For the next few weeks, NASA will calibrate Maven’s instruments so that in November, it can begin its unprecedented year-long exploration of the planet’s upper atmosphere. If all goes according to plan, Maven, which stands for Mars Atmosphere and Volatile Evolution, will gather data that will yield clues to how Mars went from a warm, wet world millions of years ago to a cold and dry one today.
Meanwhile, Mission Control will be the first to say that these trips to Mars aren’t easy. Nothing is guaranteed when it comes to launching unmanned spacecraft and pointing them toward distant planets.

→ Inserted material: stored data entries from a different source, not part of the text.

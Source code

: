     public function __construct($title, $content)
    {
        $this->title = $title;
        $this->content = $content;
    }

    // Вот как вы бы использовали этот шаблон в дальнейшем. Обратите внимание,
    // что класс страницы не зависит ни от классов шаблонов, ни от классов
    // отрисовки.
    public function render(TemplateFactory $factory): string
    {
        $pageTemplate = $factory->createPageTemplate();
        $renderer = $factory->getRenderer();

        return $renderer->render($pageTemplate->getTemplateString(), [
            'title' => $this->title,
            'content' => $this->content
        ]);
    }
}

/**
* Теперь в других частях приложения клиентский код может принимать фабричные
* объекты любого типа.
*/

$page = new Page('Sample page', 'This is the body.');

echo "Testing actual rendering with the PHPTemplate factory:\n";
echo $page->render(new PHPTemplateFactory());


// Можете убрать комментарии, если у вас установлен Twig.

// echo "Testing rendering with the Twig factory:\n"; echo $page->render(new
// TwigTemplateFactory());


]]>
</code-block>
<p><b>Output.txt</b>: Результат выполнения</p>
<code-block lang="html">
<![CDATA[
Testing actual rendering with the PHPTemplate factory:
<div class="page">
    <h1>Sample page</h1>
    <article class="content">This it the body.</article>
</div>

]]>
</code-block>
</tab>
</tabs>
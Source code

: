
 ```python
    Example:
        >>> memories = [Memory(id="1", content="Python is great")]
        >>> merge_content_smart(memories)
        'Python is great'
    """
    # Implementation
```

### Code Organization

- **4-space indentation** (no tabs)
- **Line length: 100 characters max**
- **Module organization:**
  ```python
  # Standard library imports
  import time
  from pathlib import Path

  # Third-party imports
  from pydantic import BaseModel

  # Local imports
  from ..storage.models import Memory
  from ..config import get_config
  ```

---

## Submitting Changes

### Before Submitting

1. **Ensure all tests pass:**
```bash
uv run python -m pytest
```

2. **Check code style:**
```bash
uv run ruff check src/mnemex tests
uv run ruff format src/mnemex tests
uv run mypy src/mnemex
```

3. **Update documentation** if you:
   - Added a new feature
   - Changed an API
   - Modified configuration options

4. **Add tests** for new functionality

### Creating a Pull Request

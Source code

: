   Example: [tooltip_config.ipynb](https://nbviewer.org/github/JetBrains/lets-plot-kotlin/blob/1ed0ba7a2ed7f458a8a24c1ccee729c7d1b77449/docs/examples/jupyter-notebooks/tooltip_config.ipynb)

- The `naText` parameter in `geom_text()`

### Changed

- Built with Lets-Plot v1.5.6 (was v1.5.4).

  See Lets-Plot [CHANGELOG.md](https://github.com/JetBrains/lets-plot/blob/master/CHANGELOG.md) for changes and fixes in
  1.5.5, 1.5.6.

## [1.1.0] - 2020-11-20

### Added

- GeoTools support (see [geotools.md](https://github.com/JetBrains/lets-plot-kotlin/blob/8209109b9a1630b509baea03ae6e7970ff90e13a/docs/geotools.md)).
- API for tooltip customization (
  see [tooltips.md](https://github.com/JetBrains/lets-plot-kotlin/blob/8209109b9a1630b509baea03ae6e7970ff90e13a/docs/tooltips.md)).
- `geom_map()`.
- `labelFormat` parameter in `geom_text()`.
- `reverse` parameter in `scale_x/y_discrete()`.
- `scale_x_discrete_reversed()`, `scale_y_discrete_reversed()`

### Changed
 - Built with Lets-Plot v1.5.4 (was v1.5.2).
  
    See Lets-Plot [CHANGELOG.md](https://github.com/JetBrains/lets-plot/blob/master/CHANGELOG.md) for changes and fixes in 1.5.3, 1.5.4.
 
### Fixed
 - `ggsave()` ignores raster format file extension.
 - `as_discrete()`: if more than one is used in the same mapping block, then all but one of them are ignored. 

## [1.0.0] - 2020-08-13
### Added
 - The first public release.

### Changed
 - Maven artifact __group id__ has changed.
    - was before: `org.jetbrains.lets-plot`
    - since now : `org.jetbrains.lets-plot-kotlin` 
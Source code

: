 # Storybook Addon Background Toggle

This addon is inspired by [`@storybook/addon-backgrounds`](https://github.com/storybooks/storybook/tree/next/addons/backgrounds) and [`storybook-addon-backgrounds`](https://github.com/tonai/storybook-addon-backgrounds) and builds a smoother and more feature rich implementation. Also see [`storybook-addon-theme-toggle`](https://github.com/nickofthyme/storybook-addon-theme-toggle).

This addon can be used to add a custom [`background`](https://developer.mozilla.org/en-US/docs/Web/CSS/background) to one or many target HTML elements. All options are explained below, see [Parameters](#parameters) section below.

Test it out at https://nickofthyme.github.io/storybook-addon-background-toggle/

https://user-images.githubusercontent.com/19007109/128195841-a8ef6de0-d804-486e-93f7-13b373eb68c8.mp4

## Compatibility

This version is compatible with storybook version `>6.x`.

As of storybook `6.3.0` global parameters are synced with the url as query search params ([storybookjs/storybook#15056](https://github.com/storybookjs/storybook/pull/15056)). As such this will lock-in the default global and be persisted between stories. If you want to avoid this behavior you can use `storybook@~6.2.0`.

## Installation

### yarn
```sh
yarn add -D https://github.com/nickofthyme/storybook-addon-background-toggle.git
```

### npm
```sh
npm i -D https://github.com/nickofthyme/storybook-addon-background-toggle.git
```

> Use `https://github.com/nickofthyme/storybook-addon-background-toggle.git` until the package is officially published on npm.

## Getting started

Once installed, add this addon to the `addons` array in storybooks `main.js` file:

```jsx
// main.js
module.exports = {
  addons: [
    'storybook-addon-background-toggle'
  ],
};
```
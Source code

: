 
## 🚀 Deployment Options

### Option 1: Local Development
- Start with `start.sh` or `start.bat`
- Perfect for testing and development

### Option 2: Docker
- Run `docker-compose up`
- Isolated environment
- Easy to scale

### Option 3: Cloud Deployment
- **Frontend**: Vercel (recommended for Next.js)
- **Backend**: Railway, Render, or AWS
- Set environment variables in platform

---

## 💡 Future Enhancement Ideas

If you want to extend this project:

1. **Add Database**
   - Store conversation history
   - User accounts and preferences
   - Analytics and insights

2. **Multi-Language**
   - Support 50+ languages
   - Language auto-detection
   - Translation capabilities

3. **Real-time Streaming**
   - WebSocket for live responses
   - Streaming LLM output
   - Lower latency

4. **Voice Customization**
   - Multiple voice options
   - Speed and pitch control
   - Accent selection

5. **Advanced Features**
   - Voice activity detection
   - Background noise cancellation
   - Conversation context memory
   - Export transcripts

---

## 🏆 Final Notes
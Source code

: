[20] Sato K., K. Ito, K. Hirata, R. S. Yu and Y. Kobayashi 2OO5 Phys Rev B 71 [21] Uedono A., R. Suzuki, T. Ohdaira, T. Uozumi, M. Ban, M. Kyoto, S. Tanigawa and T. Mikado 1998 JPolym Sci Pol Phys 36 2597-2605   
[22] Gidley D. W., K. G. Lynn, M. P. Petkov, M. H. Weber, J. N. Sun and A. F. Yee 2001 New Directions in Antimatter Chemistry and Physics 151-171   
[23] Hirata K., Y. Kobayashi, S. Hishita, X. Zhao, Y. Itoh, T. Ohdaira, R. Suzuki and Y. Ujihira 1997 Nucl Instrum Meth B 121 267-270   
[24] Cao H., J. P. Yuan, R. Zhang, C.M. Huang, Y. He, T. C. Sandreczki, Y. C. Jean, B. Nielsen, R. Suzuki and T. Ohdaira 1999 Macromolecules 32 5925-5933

Though Maven will never land on the Martian surface, it still had to traverse millions of miles and enter into orbit traveling at 10,000 mph. It was a nerve-racking few minutes for the flight engineers monitoring its maneuvers and praying that their dozen or so years working on the project weren’t in vain.
Those who dismiss these unmanned space explorations as a waste of money and resources underestimate the economic and spiritual value of scientific inquiry. What we pay in the short run to explore our little corner of the universe is a bargain compared with the compound ignorance of doing nothing to expand our capacity for wonder.